The government’s spending cuts or sequestration, which went into effect on March 1, 2013, has been taking a toll on the nation across the board. Many vital agencies are experiencing the financial difficulties associated with the government’s budget cuts, which are reducing the agency’s ability to function to the fullest potential. In particular, the sequester has forced the Internal Revenue Service (“IRS” or “the agency”) into budget cuts of $600 million which has had a social and economic effect on the government, the IRS, and the taxpayer as fewer audits are being conducted.
The agency is responsible for tax collection. With fewer planned audits, Mark W. Everson, former head of the IRS, states the government is limiting the revenue that flows into its coffers. Revenue is an important component of the government operations. It is ironic that by trying to reduce spending, the government is in fact inhibiting itself from revenue inflow. Consequently, the reduction in collections is hurting the economy and the future aspirations of the government.
The sequester has a direct social and economic effect at the agency.

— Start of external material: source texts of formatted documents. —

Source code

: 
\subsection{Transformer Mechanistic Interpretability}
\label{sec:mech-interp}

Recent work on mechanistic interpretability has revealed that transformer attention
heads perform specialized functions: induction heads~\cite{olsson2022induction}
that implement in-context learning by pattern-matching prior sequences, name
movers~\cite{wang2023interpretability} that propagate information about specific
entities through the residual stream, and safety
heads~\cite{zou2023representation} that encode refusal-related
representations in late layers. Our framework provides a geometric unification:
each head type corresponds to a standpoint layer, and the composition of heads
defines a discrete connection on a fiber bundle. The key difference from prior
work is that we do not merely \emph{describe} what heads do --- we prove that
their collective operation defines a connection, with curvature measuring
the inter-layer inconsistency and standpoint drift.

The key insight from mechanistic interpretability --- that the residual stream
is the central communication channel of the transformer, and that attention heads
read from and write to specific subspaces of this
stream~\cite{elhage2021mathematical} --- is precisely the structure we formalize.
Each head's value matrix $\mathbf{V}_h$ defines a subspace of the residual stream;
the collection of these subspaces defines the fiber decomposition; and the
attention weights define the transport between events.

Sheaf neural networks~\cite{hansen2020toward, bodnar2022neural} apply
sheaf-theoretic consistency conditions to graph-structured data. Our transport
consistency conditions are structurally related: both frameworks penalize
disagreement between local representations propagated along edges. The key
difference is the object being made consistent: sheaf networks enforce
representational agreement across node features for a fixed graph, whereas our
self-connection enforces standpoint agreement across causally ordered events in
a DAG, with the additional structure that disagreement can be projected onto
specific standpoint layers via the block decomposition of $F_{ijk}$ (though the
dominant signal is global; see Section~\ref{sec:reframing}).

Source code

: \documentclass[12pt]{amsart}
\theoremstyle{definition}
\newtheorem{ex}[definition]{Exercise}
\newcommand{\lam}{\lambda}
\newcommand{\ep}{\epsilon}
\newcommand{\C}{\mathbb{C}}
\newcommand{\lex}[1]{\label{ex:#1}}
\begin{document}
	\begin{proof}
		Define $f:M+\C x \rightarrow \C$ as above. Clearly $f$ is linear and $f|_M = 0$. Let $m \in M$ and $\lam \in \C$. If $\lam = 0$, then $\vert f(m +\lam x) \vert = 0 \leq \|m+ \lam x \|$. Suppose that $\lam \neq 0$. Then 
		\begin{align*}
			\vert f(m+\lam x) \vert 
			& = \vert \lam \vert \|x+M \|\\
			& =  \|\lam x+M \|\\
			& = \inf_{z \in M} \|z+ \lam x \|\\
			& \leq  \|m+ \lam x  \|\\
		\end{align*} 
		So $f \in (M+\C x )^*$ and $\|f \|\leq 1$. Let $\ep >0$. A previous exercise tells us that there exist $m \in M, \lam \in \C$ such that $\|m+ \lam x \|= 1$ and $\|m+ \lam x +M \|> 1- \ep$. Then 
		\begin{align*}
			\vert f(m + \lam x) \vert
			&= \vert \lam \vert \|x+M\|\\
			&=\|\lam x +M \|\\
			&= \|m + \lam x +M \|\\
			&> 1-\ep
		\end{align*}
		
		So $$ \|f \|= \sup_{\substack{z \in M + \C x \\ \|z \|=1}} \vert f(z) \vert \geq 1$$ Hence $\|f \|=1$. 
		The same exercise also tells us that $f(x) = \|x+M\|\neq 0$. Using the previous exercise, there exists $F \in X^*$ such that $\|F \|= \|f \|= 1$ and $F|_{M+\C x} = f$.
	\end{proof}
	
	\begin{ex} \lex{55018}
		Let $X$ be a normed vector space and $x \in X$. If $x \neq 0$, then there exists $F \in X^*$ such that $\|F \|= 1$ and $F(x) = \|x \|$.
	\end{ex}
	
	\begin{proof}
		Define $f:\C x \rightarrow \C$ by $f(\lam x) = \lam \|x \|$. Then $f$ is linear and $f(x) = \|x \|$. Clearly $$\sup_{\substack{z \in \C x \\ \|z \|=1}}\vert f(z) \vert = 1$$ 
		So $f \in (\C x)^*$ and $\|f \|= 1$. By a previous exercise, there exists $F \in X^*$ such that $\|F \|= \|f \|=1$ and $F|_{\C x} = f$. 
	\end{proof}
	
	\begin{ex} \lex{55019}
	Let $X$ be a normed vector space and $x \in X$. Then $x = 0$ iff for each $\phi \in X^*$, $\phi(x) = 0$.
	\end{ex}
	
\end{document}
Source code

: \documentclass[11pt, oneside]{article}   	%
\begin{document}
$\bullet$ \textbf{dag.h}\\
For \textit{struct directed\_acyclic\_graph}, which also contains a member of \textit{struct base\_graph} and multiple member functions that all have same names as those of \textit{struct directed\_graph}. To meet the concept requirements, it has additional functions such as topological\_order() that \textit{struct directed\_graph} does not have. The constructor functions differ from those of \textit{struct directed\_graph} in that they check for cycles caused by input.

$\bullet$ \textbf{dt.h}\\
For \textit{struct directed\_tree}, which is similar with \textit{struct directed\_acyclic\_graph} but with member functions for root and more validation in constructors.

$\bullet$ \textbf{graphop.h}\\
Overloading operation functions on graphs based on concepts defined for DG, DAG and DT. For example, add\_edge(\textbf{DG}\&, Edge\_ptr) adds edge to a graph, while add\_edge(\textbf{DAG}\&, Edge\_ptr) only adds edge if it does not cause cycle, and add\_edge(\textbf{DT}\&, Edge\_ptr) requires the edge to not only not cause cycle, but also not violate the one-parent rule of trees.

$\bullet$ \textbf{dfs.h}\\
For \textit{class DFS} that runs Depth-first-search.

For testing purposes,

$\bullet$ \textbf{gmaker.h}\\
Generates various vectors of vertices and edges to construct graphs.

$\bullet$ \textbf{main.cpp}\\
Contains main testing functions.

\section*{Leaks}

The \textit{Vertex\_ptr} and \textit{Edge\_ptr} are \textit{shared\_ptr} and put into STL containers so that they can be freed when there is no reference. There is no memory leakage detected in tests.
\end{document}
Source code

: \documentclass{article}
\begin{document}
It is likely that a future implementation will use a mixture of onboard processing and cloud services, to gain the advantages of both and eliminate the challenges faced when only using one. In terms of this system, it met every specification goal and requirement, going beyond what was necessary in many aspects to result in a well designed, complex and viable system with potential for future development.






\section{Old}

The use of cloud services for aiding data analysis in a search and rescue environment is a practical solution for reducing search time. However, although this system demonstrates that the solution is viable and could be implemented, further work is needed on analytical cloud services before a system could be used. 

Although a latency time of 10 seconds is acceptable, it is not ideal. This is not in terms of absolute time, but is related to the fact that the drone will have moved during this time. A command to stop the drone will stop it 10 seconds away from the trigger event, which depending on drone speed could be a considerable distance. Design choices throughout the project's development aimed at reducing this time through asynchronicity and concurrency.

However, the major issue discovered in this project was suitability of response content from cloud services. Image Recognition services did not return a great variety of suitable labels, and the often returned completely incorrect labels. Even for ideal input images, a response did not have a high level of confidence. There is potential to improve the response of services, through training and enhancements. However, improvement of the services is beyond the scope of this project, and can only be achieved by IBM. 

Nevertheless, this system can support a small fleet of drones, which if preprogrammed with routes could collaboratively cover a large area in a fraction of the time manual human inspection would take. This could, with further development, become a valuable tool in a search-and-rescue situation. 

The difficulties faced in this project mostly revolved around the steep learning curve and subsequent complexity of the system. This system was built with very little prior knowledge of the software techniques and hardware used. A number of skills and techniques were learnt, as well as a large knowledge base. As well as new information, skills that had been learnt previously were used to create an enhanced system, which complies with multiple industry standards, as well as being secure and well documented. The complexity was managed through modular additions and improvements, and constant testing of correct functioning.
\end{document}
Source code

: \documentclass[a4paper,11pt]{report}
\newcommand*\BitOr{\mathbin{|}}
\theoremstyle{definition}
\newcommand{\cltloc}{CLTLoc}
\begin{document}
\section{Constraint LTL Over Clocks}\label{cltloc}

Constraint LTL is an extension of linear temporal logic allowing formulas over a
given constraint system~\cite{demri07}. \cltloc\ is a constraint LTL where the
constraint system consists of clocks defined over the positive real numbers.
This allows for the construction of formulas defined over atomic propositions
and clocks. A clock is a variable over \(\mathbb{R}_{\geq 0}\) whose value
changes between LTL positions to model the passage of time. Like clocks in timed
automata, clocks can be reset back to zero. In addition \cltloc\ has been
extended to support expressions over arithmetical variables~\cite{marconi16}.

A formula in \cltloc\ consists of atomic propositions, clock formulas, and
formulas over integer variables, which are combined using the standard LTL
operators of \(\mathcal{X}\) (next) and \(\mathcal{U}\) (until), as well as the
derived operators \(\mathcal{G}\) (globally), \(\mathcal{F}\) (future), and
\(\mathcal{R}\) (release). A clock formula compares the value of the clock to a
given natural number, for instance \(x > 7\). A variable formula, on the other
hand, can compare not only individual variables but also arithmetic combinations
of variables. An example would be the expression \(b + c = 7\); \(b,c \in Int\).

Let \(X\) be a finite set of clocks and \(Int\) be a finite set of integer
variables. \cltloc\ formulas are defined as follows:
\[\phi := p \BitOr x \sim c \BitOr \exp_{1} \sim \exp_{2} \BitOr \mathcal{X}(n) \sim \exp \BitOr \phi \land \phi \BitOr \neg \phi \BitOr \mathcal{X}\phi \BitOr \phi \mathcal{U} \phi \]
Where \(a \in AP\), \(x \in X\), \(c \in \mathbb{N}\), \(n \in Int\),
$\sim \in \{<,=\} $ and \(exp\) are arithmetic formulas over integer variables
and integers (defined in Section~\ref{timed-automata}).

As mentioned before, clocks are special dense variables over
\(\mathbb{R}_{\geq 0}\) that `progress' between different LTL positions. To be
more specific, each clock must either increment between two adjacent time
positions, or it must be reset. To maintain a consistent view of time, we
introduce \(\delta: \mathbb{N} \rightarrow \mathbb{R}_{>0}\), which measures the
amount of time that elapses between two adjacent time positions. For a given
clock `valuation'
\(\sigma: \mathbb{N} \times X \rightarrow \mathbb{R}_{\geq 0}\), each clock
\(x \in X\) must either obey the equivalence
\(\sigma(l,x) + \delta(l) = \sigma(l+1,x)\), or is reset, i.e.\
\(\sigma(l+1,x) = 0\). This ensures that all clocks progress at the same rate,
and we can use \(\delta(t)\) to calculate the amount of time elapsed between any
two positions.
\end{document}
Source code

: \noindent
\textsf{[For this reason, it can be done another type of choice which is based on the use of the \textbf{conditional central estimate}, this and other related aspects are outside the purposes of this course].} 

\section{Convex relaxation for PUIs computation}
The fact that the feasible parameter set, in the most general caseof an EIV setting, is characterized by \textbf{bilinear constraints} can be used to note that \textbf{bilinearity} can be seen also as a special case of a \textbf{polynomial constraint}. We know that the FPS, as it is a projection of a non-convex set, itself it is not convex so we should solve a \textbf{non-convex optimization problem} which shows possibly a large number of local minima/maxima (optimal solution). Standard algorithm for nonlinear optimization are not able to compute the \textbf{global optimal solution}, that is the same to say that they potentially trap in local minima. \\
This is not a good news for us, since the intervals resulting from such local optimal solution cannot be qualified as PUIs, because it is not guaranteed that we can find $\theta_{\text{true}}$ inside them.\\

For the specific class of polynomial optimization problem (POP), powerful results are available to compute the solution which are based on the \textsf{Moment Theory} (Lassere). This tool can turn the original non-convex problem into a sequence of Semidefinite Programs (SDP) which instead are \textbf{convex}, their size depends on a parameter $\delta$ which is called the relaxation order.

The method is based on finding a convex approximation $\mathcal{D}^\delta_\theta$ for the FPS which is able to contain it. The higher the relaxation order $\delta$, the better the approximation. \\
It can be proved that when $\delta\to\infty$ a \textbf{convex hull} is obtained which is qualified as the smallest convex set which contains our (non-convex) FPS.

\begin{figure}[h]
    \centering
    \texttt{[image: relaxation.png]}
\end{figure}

The agency’s employees have started to experience furloughs that began on May 24, 2013. If the government does not take the initiative to reduce or eliminate the spending cuts, it is reported that the IRS will have to start unpaid employee furloughs and will only be able to save by continuing the hiring freeze, reducing funding for grants and other expenditures, and cutting costs for travel, training, facilities, and supplies. The spending cuts are limiting the agency from performing to its highest potential. The limitation faced by the agency is preventing it from growing and providing more services for the government, economy, and American people.
For the American taxpayer, the forced budget cuts mean fewer tax audits. With the agency working with limited resources, it simply does not have the manpower to complete as many audits as in previous years. However, the agency claims that the spending cuts will not delay processing of individual income tax refunds but, on the other hand, the cuts will hamper the level of service provided. The agency warns taxpayers that it will be harder to get the IRS on the phone, and will take longer to get responses to taxpayer letters with fewer employees working. The decline in customer service and longer hold time will frustrate taxpayers who might have urgent matters and questions to resolve.
The sequester is having an impact on different stakeholders such as the government, IRS, and the taxpayer. The impact will be felt for many years into the future through reduced revenue, employee furloughs, fewer audits, and greater service delays.